● **REQUIREMENT**
Report, from the records below, every line where the word "Dieses" appears.

● **DATA EXTRACTS**
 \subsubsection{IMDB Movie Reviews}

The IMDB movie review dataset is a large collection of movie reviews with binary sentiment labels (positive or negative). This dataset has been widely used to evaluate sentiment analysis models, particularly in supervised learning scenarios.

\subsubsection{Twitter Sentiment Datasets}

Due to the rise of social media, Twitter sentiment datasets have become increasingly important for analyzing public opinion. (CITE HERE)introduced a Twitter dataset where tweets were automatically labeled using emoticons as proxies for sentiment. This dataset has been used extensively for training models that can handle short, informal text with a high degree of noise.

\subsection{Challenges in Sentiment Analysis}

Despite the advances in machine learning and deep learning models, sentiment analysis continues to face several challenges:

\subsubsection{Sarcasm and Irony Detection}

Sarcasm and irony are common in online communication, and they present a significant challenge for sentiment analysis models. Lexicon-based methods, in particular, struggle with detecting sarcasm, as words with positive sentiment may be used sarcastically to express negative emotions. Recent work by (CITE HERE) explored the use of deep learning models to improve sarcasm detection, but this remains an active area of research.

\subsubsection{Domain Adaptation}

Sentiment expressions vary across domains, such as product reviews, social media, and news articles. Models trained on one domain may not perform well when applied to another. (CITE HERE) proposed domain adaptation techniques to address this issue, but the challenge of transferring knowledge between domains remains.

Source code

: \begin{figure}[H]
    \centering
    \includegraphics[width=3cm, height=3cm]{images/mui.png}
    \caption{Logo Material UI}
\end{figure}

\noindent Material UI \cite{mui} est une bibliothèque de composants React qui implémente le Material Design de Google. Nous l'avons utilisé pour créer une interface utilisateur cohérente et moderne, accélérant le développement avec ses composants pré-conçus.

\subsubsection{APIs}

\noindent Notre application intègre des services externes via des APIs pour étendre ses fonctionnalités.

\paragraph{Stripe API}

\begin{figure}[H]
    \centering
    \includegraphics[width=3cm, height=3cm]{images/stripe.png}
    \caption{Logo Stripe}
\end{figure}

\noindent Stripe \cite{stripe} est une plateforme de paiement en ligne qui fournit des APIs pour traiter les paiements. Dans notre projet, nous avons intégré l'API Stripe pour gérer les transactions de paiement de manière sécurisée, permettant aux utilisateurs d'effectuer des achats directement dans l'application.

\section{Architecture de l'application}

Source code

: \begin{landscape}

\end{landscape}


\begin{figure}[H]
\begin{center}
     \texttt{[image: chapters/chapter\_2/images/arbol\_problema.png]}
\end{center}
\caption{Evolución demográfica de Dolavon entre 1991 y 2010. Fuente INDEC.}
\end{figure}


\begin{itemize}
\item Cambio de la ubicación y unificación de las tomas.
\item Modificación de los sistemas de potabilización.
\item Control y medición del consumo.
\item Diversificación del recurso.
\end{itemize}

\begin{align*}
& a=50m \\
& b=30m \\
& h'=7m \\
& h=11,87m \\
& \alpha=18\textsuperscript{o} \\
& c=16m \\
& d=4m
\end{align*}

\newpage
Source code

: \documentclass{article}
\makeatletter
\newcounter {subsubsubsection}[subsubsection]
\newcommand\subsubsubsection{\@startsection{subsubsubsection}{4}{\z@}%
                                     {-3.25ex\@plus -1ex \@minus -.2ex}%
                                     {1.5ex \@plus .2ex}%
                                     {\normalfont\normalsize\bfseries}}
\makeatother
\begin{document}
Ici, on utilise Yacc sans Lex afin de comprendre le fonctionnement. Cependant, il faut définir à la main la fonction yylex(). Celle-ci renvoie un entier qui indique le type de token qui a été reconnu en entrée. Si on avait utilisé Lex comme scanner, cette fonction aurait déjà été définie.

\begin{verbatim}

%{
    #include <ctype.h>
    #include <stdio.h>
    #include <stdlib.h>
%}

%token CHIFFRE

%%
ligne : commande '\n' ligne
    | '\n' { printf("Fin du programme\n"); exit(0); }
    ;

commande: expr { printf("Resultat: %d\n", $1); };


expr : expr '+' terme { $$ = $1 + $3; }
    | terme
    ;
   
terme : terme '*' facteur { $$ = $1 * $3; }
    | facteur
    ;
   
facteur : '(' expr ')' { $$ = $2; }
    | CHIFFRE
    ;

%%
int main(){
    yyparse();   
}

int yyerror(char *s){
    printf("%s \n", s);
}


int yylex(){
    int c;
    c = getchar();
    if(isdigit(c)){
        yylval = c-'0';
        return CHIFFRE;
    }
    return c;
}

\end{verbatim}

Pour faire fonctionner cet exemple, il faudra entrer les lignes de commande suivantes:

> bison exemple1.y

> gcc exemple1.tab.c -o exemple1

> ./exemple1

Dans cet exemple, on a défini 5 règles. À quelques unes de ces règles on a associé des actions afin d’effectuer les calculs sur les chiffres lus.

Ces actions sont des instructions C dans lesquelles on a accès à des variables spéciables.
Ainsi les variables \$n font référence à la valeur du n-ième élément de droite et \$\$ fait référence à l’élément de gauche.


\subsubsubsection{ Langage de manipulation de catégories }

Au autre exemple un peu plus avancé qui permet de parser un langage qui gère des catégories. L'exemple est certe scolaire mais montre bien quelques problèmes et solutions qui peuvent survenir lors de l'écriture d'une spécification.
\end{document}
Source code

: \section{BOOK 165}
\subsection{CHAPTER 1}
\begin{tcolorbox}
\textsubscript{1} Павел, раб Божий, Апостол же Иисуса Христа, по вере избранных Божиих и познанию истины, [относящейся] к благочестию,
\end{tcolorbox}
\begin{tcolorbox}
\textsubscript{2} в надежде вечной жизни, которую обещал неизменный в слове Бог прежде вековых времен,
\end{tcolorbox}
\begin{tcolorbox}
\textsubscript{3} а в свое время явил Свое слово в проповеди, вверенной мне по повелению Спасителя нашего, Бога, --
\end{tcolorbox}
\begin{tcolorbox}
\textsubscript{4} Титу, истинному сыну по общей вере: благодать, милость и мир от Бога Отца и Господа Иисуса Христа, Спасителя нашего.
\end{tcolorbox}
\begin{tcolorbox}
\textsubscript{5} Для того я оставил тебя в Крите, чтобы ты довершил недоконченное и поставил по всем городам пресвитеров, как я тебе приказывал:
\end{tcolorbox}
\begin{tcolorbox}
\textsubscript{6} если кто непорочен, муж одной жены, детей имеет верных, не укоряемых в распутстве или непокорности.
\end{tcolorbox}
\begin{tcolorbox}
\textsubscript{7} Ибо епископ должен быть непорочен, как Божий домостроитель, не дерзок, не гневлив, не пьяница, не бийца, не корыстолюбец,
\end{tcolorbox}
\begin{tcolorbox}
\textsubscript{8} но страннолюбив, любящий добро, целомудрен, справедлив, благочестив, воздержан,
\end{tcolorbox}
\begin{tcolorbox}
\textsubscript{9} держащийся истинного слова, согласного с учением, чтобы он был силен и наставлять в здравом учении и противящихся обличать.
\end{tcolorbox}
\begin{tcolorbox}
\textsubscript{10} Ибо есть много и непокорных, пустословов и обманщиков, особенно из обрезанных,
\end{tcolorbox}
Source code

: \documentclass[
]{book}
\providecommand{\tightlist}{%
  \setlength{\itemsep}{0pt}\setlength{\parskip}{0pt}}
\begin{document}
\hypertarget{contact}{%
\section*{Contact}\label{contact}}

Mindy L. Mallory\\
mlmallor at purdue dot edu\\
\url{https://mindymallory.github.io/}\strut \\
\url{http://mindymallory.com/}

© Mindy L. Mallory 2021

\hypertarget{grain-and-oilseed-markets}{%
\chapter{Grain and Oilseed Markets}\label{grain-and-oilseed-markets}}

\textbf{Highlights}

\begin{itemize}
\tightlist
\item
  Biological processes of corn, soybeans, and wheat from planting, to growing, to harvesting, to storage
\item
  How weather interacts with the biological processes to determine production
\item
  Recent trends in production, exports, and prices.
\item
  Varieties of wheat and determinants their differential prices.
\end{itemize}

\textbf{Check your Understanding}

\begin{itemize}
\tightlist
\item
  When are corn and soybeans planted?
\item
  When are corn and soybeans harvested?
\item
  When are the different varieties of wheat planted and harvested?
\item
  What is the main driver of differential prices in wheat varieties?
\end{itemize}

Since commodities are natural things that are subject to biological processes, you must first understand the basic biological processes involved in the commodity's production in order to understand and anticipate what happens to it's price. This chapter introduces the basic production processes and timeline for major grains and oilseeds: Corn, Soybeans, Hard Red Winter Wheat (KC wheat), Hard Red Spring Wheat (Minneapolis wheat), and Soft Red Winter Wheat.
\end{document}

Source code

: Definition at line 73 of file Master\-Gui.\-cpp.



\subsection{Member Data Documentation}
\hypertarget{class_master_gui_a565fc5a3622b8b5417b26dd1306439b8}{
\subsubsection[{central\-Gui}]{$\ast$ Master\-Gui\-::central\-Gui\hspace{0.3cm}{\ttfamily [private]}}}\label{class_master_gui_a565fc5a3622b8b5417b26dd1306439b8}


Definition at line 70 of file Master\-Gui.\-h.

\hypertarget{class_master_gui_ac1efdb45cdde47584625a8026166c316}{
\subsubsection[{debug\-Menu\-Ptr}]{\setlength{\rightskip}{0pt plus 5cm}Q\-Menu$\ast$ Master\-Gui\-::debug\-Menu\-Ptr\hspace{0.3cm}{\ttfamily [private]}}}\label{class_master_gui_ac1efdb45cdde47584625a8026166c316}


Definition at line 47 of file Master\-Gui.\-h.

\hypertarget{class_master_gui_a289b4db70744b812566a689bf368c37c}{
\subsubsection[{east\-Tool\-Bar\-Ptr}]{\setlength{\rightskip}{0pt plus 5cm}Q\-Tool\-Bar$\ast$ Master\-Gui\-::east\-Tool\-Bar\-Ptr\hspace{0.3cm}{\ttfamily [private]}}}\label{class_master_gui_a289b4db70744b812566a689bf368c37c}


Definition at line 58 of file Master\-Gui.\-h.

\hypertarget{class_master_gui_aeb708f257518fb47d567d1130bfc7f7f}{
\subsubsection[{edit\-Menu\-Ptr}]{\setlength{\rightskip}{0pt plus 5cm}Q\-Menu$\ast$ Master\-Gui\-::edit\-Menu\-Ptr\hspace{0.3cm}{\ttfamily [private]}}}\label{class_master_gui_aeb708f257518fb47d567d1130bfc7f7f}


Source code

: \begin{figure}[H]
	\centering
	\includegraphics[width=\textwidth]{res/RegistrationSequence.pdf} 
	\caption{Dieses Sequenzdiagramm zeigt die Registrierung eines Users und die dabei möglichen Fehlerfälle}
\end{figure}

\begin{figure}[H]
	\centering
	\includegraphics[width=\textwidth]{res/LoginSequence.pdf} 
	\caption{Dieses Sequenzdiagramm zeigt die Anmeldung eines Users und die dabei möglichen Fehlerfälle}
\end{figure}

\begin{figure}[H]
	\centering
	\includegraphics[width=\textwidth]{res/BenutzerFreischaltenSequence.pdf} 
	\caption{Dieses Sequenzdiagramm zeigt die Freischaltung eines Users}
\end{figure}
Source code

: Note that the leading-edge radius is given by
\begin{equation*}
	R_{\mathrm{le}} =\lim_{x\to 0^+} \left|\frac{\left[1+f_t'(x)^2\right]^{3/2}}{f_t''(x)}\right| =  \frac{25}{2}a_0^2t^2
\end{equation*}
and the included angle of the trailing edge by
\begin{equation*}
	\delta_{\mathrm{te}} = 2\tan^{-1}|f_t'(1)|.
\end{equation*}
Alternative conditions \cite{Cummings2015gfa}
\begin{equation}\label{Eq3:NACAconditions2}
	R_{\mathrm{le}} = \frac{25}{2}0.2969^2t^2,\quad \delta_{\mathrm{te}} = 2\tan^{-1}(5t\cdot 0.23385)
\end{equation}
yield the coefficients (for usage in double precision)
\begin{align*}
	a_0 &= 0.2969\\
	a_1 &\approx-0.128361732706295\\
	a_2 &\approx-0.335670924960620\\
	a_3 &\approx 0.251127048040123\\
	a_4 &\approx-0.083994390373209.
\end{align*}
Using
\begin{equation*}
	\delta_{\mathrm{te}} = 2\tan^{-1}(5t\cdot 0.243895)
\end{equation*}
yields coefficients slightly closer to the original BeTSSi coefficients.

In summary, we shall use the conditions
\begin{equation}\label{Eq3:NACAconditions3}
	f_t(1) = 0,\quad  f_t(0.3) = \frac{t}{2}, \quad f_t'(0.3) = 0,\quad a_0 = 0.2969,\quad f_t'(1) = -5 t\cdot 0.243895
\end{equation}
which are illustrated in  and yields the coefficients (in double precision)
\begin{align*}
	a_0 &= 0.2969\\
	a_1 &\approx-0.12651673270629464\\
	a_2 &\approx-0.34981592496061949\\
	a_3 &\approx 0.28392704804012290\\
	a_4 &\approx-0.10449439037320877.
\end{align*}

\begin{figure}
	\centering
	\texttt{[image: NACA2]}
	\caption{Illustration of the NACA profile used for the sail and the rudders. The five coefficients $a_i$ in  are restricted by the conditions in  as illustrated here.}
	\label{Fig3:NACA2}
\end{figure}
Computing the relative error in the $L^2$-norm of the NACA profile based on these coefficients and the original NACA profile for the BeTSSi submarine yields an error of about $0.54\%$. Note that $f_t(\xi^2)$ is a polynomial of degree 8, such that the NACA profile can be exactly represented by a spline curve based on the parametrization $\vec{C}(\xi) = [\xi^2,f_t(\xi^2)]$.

● **SOLUTION TO THE PROBLEM**
	\caption{Dieses Sequenzdiagramm zeigt die Registrierung eines Users und die dabei möglichen Fehlerfälle}
	\caption{Dieses Sequenzdiagramm zeigt die Anmeldung eines Users und die dabei möglichen Fehlerfälle}
	\caption{Dieses Sequenzdiagramm zeigt die Freischaltung eines Users}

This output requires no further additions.